The dividend withholding tax serves as a stepping stone in this process. By improving compliance and broadening the tax base, the government can secure the revenue needed to lower other taxes over time responsibly. This balances the immediate need for funding with the long-term vision of a more competitive and business-friendly tax environment.

Compliance and Enforcement

To fully realize the benefits of tax reforms, stronger compliance and enforcement mechanisms are essential. The withholding system is a step in that direction, simplifying the tax collection process and reducing reliance on shareholder honesty.

Additionally, measures like requiring companies to submit annual financial statements provide a layer of accountability. These statements help the tax office verify whether dividends were paid and whether the appropriate taxes were withheld.

For Sint Maarten, adopting modern IT systems to support these initiatives is also vital. Integrating a dividend tax module into the current system will streamline assessments and improve overall efficiency, ensuring that tax reforms are on track for success.

Transparency and Public Engagement

Reforming a tax system isn’t just about changing laws—it’s about building trust and understanding with the public. Open communication and transparency are essential for gaining buy-in from taxpayers and minimizing resistance to new measures.

The introduction of the dividend withholding tax, for example, has sparked questions and, in some cases, misinformation. By clearly explaining how the system works and why it’s necessary, the government can foster an environment of collaboration, where both policymakers and citizens work toward shared goals of fairness and sustainability.

Why Fairness Matters

At its core, the dividend withholding tax is about fairness. Every resident and stakeholder in Sint Maarten benefits from public services, infrastructure, and a stable economy. It’s only right that everyone contributes their fair share to maintain and improve these resources.

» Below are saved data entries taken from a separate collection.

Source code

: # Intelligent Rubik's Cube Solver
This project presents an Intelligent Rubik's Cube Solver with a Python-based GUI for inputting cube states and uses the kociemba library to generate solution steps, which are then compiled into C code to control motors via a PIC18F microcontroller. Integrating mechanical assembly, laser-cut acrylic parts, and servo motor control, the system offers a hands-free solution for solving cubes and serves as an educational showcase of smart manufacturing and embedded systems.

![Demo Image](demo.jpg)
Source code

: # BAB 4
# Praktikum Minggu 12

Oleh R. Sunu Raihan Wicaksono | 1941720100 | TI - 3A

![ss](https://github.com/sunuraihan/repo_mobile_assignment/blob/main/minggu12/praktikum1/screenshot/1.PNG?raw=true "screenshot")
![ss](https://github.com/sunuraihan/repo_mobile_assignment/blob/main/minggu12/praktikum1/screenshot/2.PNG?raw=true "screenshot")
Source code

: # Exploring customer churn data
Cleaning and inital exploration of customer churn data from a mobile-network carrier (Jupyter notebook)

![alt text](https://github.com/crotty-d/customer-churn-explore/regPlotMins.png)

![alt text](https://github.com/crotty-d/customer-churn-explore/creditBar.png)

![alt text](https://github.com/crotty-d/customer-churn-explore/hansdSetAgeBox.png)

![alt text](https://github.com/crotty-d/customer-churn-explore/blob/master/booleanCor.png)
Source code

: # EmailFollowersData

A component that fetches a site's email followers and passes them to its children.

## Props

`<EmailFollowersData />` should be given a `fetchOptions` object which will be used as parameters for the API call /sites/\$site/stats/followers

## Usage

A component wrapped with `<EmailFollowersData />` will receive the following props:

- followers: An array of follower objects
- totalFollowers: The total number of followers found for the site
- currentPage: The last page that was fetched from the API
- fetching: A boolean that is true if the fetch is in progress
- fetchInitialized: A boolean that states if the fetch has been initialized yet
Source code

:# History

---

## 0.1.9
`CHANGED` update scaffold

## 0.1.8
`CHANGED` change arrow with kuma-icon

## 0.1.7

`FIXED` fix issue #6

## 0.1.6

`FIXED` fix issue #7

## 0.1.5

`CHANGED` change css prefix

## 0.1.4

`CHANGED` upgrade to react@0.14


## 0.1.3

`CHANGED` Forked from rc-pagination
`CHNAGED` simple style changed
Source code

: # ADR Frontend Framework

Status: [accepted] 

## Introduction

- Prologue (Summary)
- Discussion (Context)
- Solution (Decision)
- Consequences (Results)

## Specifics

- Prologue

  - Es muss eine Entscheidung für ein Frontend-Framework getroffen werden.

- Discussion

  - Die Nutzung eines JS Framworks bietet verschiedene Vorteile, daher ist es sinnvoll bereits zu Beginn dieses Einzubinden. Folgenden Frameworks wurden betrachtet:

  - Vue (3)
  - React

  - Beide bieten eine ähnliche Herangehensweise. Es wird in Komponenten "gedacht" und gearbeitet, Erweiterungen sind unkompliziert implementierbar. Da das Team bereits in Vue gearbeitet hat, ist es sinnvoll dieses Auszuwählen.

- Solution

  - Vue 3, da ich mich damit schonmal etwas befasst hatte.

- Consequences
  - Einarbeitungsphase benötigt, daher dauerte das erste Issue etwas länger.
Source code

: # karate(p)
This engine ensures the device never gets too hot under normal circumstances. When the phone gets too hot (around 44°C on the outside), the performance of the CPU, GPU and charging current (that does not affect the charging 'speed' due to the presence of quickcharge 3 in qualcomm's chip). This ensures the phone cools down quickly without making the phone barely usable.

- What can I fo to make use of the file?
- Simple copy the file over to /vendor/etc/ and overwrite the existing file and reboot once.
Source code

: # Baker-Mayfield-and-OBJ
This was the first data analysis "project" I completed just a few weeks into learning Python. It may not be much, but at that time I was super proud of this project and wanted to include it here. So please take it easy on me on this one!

Under the current system, wage earners are subject to monthly tax withholdings that range from 12.5% to 47.5%. This ensures a steady flow of revenue for the government but places a significant financial burden on working citizens. Meanwhile, shareholders—many of whom are non-residents—often escape paying taxes on their income.

By implementing a withholding system for dividends, Sint Maarten levels the playing field, ensuring that all contributors are held to the same standard. This not only improves fiscal stability but also reinforces the principle that everyone has a responsibility to support the communities they benefit from.

Closing Thoughts

Tax reforms like the dividend withholding tax represent a necessary shift in how Sint Maarten approaches compliance, fairness, and fiscal sustainability. By addressing long-standing inequities and improving the efficiency of tax collection, the country sets the stage for a more balanced and prosperous future.

However, reforms cannot stop here. Achieving a truly robust fiscal system requires ongoing commitment—not just from policymakers but also from the businesses, residents, and stakeholders who call Sint Maarten home.

Through transparency, incremental changes, and a shared vision for the future, Sint Maarten can turn its tax system into a foundation for economic growth, social equity, and long-term stability. The dividend withholding tax is the beginning of that journey, and with continued focus, the possibilities are endless.

VROMI Completes Emergency Landslide Stabilization In Ebenezer.

ebenezer23062025PHILIPSBURG:---  The Ministry of Public Housing, Spatial Planning, Environment, and Infrastructure (VROMI) announces the successful completion of emergency landslide stabilization works in Ebenezer Road, a key milestone in improving hillside safety ahead of the peak 2025 hurricane season.

The stabilization intervention addressed a critical landslide threat that emerged following significant soil movement in mid-2024. The situation posed an immediate danger to nearby homes, public infrastructure, and stormwater channels in the area, with blocked drainage posing a heightened risk of flooding to residents of Ebenezer.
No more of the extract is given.